#### Try it
All lines of the records below that contain the word "примите" must be listed.

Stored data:
**********

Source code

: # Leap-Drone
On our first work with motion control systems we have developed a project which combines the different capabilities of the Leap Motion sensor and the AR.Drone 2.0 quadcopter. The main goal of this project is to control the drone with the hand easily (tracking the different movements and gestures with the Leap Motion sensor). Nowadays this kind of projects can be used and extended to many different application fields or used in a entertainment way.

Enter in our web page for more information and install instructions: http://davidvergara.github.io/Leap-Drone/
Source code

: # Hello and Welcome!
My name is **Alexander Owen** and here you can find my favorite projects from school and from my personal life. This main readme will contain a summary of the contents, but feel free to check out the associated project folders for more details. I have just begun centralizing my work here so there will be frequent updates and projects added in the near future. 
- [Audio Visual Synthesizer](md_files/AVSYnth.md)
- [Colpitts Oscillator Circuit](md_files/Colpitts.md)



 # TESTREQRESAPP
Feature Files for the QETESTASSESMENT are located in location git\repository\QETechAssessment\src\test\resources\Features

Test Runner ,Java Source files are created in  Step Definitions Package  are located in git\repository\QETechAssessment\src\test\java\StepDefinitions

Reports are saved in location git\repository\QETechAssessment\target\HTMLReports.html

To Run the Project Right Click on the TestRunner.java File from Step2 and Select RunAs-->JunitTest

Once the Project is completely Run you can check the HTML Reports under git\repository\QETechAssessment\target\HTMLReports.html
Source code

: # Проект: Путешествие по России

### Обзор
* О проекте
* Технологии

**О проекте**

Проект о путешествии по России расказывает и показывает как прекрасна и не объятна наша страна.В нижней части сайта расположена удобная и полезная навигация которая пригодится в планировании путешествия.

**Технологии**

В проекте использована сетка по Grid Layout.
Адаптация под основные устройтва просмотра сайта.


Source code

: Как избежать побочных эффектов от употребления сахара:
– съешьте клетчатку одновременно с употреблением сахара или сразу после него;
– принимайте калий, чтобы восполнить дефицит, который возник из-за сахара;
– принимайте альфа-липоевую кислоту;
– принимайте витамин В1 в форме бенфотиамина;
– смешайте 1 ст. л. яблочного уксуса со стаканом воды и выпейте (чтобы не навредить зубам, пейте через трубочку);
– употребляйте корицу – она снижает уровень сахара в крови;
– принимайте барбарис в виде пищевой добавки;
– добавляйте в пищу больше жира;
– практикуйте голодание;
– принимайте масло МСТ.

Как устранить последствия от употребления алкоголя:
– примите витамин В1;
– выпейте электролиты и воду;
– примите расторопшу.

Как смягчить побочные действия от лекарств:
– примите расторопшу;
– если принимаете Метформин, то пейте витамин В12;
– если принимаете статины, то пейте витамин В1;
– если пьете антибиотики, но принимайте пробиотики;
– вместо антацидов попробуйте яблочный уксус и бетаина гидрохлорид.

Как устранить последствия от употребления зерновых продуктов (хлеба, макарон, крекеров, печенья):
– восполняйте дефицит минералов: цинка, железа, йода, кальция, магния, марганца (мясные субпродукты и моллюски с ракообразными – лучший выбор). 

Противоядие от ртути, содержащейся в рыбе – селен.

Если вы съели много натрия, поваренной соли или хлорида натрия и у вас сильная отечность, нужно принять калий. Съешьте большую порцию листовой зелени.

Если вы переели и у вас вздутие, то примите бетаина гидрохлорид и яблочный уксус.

**********

#### Your response
– примите витамин В1;
– примите расторопшу.
– примите расторопшу;
Если вы переели и у вас вздутие, то примите бетаина гидрохлорид и яблочный уксус.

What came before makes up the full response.